Outsmarting your student loans

Woohooo you graduated! Things are great! You have that coveted degree (or two) and you never have to take an exam again! Yeah!

Just one thing though…you still have to pay for that degree. For new graduates (regardless of your field) this can be daunting. When I first calculated my loan repayment amounts I had to pour myself a stiff drink for the shock…yikes. The number was pretty high- almost as much as my rent! That is with scholarships, working multiple jobs, eating lots of beans and living a very slenderized lifestyle! It’s not easy being edumacated, that’s for sure.

Luckily, things aren’t as bad as they seemed. First of all, there are a number of repayment plans that are a little more forgiving than the evenly-spaced-repayment-over-ten-years plan. These alternative plans have encouraging titles, such as “Pay as You Earn,” and “Income Based Repayment,” and they will make paying back your loans a lot more tolerable (at least at first, while you are still working internships while waiting tables on the side). By signing up for one (the paperwork takes a few months, so be prepared) I expect to reduce my required payments by about 75% each month. Some service jobs (government work, teaching etc. etc.) allow forgiveness of the remainder of your loans after 10 years of steady payments (but don’t bet on this! It is still better to pay loans off more aggressively than to assume you will have them forgiven 10 years from now).

Now, that doesn’t mean I shouldn’t be paying more than the minimum, if I can afford it. Paying any more than the minimum (even if it’s just $50 more each month) will save you quite a bit in interest in the long run. The more aggressively you pay back your loans, the less you will pay in interest and the sooner you can move on with your life.

Speaking of interest- if you can afford to pay more than the minimum, all of your extra payments should go towards the loans with the highest interest rates.

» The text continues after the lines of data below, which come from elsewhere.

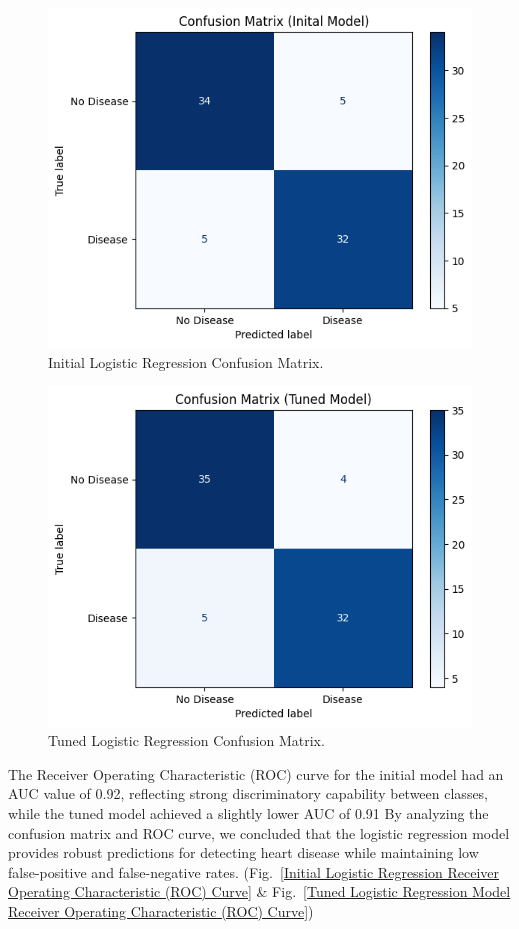 \begin{figure}[htbp]
    \centerline{\includegraphics[width=0.8\columnwidth]{img/confusion_matrix_initial.png}}
    \caption{Initial Logistic Regression Confusion Matrix.}\label{Initial Logistic Regression Confusion Matrix}
\end{figure}

\begin{figure}[htbp]
    \centerline{\includegraphics[width=0.8\columnwidth]{img/confusion_matrix_tuned.png}}
    \caption{Tuned Logistic Regression Confusion Matrix.}\label{Tuned Logistic Regression Confusion Matrix}
\end{figure}

The Receiver Operating Characteristic (ROC) curve for the initial model had an AUC value of 0.92, reflecting strong discriminatory capability between classes, while the tuned model achieved a slightly lower AUC of 0.91
By analyzing the confusion matrix and ROC curve, we concluded that the logistic regression model provides robust predictions for detecting heart disease while maintaining low false-positive and false-negative rates. (Fig.~\ref{Initial Logistic Regression Receiver Operating Characteristic (ROC) Curve} \& Fig.~\ref{Tuned Logistic Regression Model Receiver Operating Characteristic (ROC) Curve})

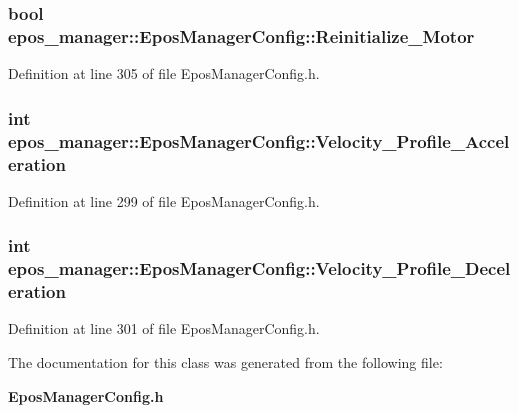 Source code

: \subsubsection[{\-Reinitialize\-\_\-\-Motor}]{\setlength{\rightskip}{0pt plus 5cm}bool {\bf epos\-\_\-manager\-::\-Epos\-Manager\-Config\-::\-Reinitialize\-\_\-\-Motor}}\label{classepos__manager_1_1EposManagerConfig_a78652f039a73bb2bb31dfa4c06f9aa63}


\-Definition at line 305 of file \-Epos\-Manager\-Config.\-h.

\subsubsection[{\-Velocity\-\_\-\-Profile\-\_\-\-Acceleration}]{\setlength{\rightskip}{0pt plus 5cm}int {\bf epos\-\_\-manager\-::\-Epos\-Manager\-Config\-::\-Velocity\-\_\-\-Profile\-\_\-\-Acceleration}}\label{classepos__manager_1_1EposManagerConfig_a9f0a78e59a482931f73fb9e3a8a731a1}


\-Definition at line 299 of file \-Epos\-Manager\-Config.\-h.

\subsubsection[{\-Velocity\-\_\-\-Profile\-\_\-\-Deceleration}]{\setlength{\rightskip}{0pt plus 5cm}int {\bf epos\-\_\-manager\-::\-Epos\-Manager\-Config\-::\-Velocity\-\_\-\-Profile\-\_\-\-Deceleration}}\label{classepos__manager_1_1EposManagerConfig_a6ee05d0923ef2700655cb4c6d695edba}


\-Definition at line 301 of file \-Epos\-Manager\-Config.\-h.



\-The documentation for this class was generated from the following file\-:\begin{DoxyCompactItemize}
\item 
{\bf \-Epos\-Manager\-Config.\-h}\end{DoxyCompactItemize}
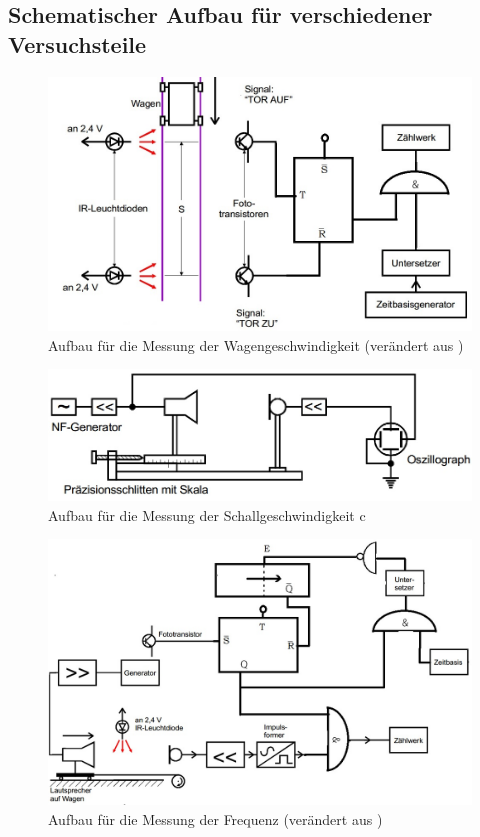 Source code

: \subsection{Schematischer Aufbau für verschiedener Versuchsteile}
\begin{figure}[!h]
  \centering
  \includegraphics[scale=0.5]{Grafiken/V104_Abb1.jpg}
  \caption{Aufbau für die Messung der Wagengeschwindigkeit (verändert aus \cite{V104})}
  \label{fig:V104_Abb1}
\end{figure}
\begin{figure}[!h]
  \centering
  \includegraphics[width=1\textwidth]{Grafiken/V104_Abb2.jpg}
  \caption{Aufbau für die Messung der Schallgeschwindigkeit c  \cite{V104}}
  \label{fig:V104_Abb2}
\end{figure}
\begin{figure}[!h]
  \centering
  \includegraphics[scale=0.5]{Grafiken/V104_Abb3.jpg}
  \caption{Aufbau für die Messung der Frequenz (verändert aus \cite{V104})}
  \label{fig:V104_Abb3}
\end{figure}
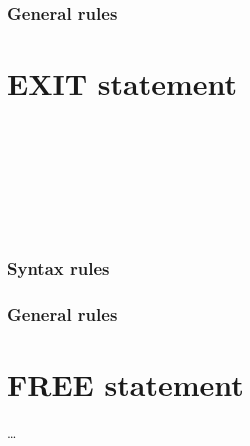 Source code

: \subsubsection{General rules}

\section{EXIT statement}

\begin{syntax}
  \begin{0-1}
     \\
     \\

    \begin{0-1}
    \end{0-1} \\

     \\

     \\
  \end{0-1}
\end{syntax}

\subsubsection{Syntax rules}

\subsubsection{General rules}

\section{FREE statement}

\begin{syntax}
  \begin{1=}
    \identifier
  \end{1=} \ldots
\end{syntax}

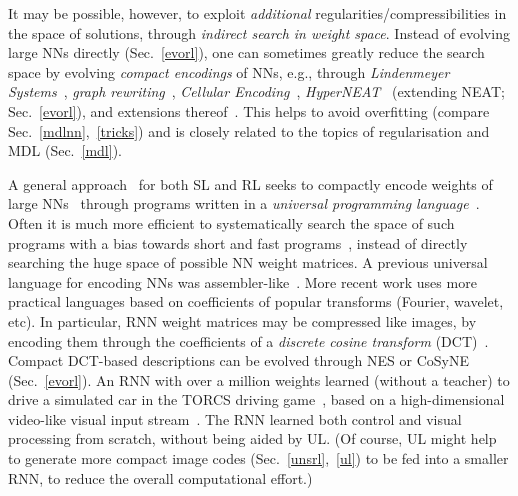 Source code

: \documentclass[letterpaper]{article}
\begin{document}
\begin{sloppypar}
It may be possible, however, to exploit {\em additional} regularities/compressibilities 
in the space of solutions, through {\em indirect search in weight space}.
Instead of evolving large NNs directly (Sec.~\ref{evorl}), one can sometimes greatly reduce
the search space by evolving 
{\em compact encodings} of NNs, e.g.,  through  {\em Lindenmeyer Systems}~\citep{lindenmayer68,lindenmayer94}, {\em graph rewriting}~\citep{kitano90}, {\em Cellular Encoding}~\citep{gruau:tr96-048}, {\em HyperNEAT}~\citep{stanley07,stanley09,clune2011,vandenberg2013} (extending
NEAT; Sec.~\ref{evorl}), and extensions thereof~\citep[e.g.,][]{risi2012}. 
This helps to avoid overfitting (compare Sec.~\ref{mdlnn},~\ref{tricks}) and is 
closely related to the topics of regularisation 
and MDL (Sec.~\ref{mdl}).

A general approach~\citep{Schmidhuber:97nn+} for both SL and RL seeks to compactly encode weights of large NNs~\citep{Schmidhuber:97nn+} through programs written in a {\em universal programming language}~\citep{Goedel:31,Church:36,Turing:36,Post:36}. Often it is much more efficient to systematically search the space of such programs with a bias towards short and fast 
programs~\citep{Levin:73,Schmidhuber:97nn+,Schmidhuber:04oops}, 
instead of directly 
searching the huge space of possible NN weight matrices.
A previous 
universal language for encoding NNs  was assembler-like~\citep{Schmidhuber:97nn+}. More recent work uses more practical languages based on coefficients of popular transforms (Fourier, wavelet, etc). 
In particular, 
 RNN weight matrices may be compressed like images, by encoding them through the coefficients of a 
{\em discrete cosine transform} (DCT)~\citep{koutnik:gecco10,koutnik:gecco13}.
Compact DCT-based descriptions can be evolved through NES or CoSyNE
(Sec.~\ref{evorl}).
An RNN with over a million weights learned (without a teacher) to drive a simulated car 
in the TORCS driving game~\citep{wcci:torcs:09,torcs-manual:2011},
based on a high-dimensional video-like visual input stream~\citep{koutnik:gecco13}.
The RNN learned both control and visual processing from scratch, without being
aided by UL. (Of course, UL might help to generate more compact image codes
(Sec.~\ref{unsrl},~\ref{ul})
 to be fed into a smaller RNN, 
to reduce the overall computational effort.) 


\end{sloppypar}
\end{document}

Here are a few tricks that will lessen the total cost of your loans and that will not burden you one bit:

  • Loan servicers often offer a slight (.25%) discount on interest if you sign up to have your loans taken directly from your bank account. It is automated (yay! No worries and no late payments!) and a .25% reduction in interest on a 10 year, $50,000 loan comes out to be nearly $1000. I’d like a spare $1000, would you?
  • Consider making your loan payments biweekly instead of monthly (this is especially good if you get paid every two weeks). This way you sneak in an extra month’s worth of payments without even noticing the difference in your paycheck. Suppose you pay $500 each month. $500 x 12 monthly payments= $6000…versus $250 x 26 biweekly payments = $6500. On a 10 year $50,000 loan at 7% you will pay your loans off in 9 years and save $2100 in interest. You never even noticed the difference.

Boom. I just saved you $3100 (and a year’s worth of making payments!) You can thank me in your Oscar acceptance speech.

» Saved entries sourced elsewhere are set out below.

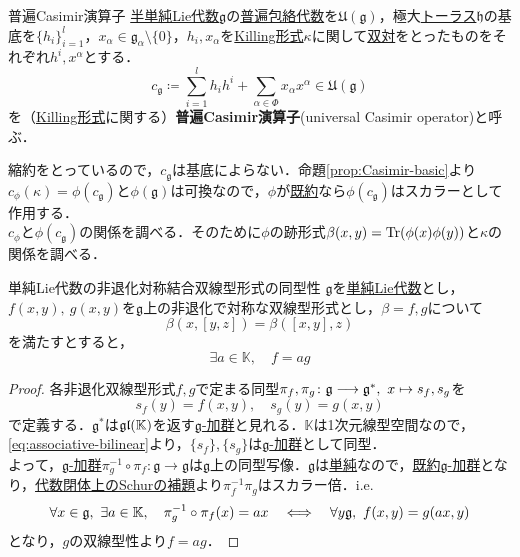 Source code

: \documentclass[rep_main]{subfiles}
\begin{document}
\begin{mydef}[label=def:univ-Casimir-op]{普遍Casimir演算子}
	\hyperref[def:semisimple-LieAlg]{半単純Lie代数}$\mathfrak{g}$の\hyperref[def:univ-env-alg]{普遍包絡代数}を$\mathfrak{U}(\mathfrak{g})$，極大\hyperref[def:toral-subLieAlg]{トーラス}$\mathfrak{h}$の基底を$\{h_i\}_{i=1}^l$，$x_\alpha \in \mathfrak{g}_\alpha \setminus \{0\}$，$h_i, x_\alpha$を\hyperref[def:Killing-form]{Killing形式}$\kappa$に関して\hyperref[lem:Casimir]{双対}をとったものをそれぞれ$h^i, x^\alpha$とする．
	\begin{equation}
		c_\mathfrak{g} \coloneqq \sum_{i=1}^l h_ih^i + \sum_{\alpha \in \Phi} x_\alpha x^\alpha \in \mathfrak{U}(\mathfrak{g})
	\end{equation}
	を（\hyperref[def:Killing-form]{Killing形式}に関する）\textbf{普遍Casimir演算子}(universal Casimir operator)と呼ぶ．
\end{mydef}
縮約をとっているので，$c_\mathfrak{g}$は基底によらない．命題\ref{prop:Casimir-basic}より$c_\phi(\kappa) = \phi(c_\mathfrak{g})$と$\phi(\mathfrak{g})$は可換なので，$\phi$が\hyperref[def:irr]{既約}なら$\phi(c_\mathfrak{g})$はスカラーとして作用する．\\
$c_\phi$と$\phi(c_\mathfrak{g})$の関係を調べる．そのために$\phi$の跡形式$\beta(x, y) = \Tr(\phi(x)\phi(y))$と$\kappa$の関係を調べる．
\begin{mylem}[label=lem:trace-form-simple]{単純Lie代数の非退化対称結合双線型形式の同型性}
	$\mathfrak{g}$を\hyperref[def:simple-LieAlg]{単純Lie代数}とし，$f(x, y),\ g(x, y)$を$\mathfrak{g}$上の非退化で対称な双線型形式とし，$\beta = f, g$について
	\begin{equation}
		\label{eq:associative-bilinear}
		\beta(x, [y, z]) = \beta([x, y], z)
	\end{equation}
	を満たすとすると，
	\begin{equation}
		\exists a \in \mathbb{K},\quad  f = ag
	\end{equation}
\end{mylem}
\begin{proof}
	各非退化双線型形式$f, g$で定まる同型$\pi_f, \pi_g\colon \mathfrak{g} \longrightarrow \mathfrak{g}^*,\ x \mapsto s_f, s_g$を
	\begin{equation}
		s_f(y) = f(x, y),\quad  s_g(y) = g(x, y)
	\end{equation}
	で定義する．$\mathfrak{g}^*$は$\mathfrak{gl}(\mathbb{K})$を返す\hyperref[ax:g-module]{$\mathfrak{g}$-加群}と見れる．$\mathbb{K}$は1次元線型空間なので，\eqref{eq:associative-bilinear}より，$\{s_f\}, \{s_g\}$は\hyperref[ax:g-module]{$\mathfrak{g}$-加群}として同型．\\
	よって，\hyperref[ax:g-module]{$\mathfrak{g}$-加群}$\pi_g^{-1}\circ\pi_f\colon \mathfrak{g} \to \mathfrak{g}$は$\mathfrak{g}$上の同型写像．$\mathfrak{g}$は\hyperref[def:simple-LieAlg]{単純}なので，\hyperref[def:irr]{既約$\mathfrak{g}$-加群}となり，\hyperref[col:Schur-closed]{代数閉体上のSchurの補題}より$\pi_f^{-1}\pi_g$はスカラー倍．i.e.
	\begin{equation}
		\forall x \in \mathfrak{g},\ \exists a \in \mathbb{K},\quad  \pi_g^{-1}\circ\pi_f(x) = ax  \quad \Longleftrightarrow \quad  \forall y \mathfrak{g},\ f(x, y) = g(ax, y)
	\end{equation}
	となり，$g$の双線型性より$f = ag$．
\end{proof}
\end{document}
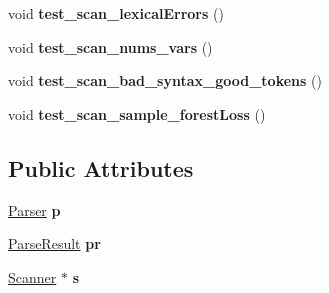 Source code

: \begin{DoxyCompactItemize}
\item 
\hypertarget{classScannerTestSuite_af85168e66ba2b924488aca9768231367}{void {\bfseries test\-\_\-scan\-\_\-lexical\-Errors} ()}\label{classScannerTestSuite_af85168e66ba2b924488aca9768231367}

\item 
\hypertarget{classScannerTestSuite_a4bd4d5fc2218f3d28b08b2821ecc271b}{void {\bfseries test\-\_\-scan\-\_\-nums\-\_\-vars} ()}\label{classScannerTestSuite_a4bd4d5fc2218f3d28b08b2821ecc271b}

\item 
\hypertarget{classScannerTestSuite_aad7648d262ef3c103f0792ef73aa3bd8}{void {\bfseries test\-\_\-scan\-\_\-bad\-\_\-syntax\-\_\-good\-\_\-tokens} ()}\label{classScannerTestSuite_aad7648d262ef3c103f0792ef73aa3bd8}

\item 
\hypertarget{classScannerTestSuite_a8248f8bda6c9909971ef13f1364ab8f8}{void {\bfseries test\-\_\-scan\-\_\-sample\-\_\-forest\-Loss} ()}\label{classScannerTestSuite_a8248f8bda6c9909971ef13f1364ab8f8}

\end{DoxyCompactItemize}
\subsection*{Public Attributes}
\begin{DoxyCompactItemize}
\item 
\hypertarget{classScannerTestSuite_acd6ab329cae3108c0c2b9cb68f8163b9}{\hyperlink{classParser}{Parser} {\bfseries p}}\label{classScannerTestSuite_acd6ab329cae3108c0c2b9cb68f8163b9}

\item 
\hypertarget{classScannerTestSuite_a6c3059aedcf64eda4d09475fbd5d2742}{\hyperlink{classParseResult}{Parse\-Result} {\bfseries pr}}\label{classScannerTestSuite_a6c3059aedcf64eda4d09475fbd5d2742}

\item 
\hypertarget{classScannerTestSuite_a39987f3459098101d7c7fb5a4492996d}{\hyperlink{classScanner}{Scanner} $\ast$ {\bfseries s}}\label{classScannerTestSuite_a39987f3459098101d7c7fb5a4492996d}

\end{DoxyCompactItemize}


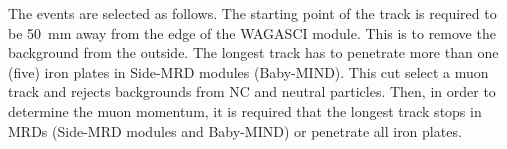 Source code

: The events are selected as follows.
The starting point of the track is required to be 50~mm away from the edge of the WAGASCI module. This is to remove the background from the outside.
The longest track has to penetrate more than one (five) iron plates in Side-MRD modules (Baby-MIND).
This cut select a muon track and rejects backgrounds from NC and neutral particles.
Then, in order to determine the muon momentum, it is required that the longest track stops in MRDs (Side-MRD modules and Baby-MIND) or penetrate all iron plates.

  • Have a relative with some spare cash? If you are responsible, have a steady income and have a good relationship with this family member, consider offering them the following: they pay your loans off up front and you pay them off to the family member at a slightly lower interest rate. If you were paying 8% on your loans before, offer your relative 5% interest. Set up a formal agreement with a payment plan (loan calculators are just a google away!) If you have proven yourself to be responsible, this could be a win-win: you get a lower interest rate on your loan, your family member gets a guaranteed 5% return on their investment. This won’t work for everyone, but it is an option to think about.

Just remember- even the president had crippling student loans. It happens to everyone (well, not those lucky trust fund babies…) but hopefully these tricks will make repayment a little easier on you.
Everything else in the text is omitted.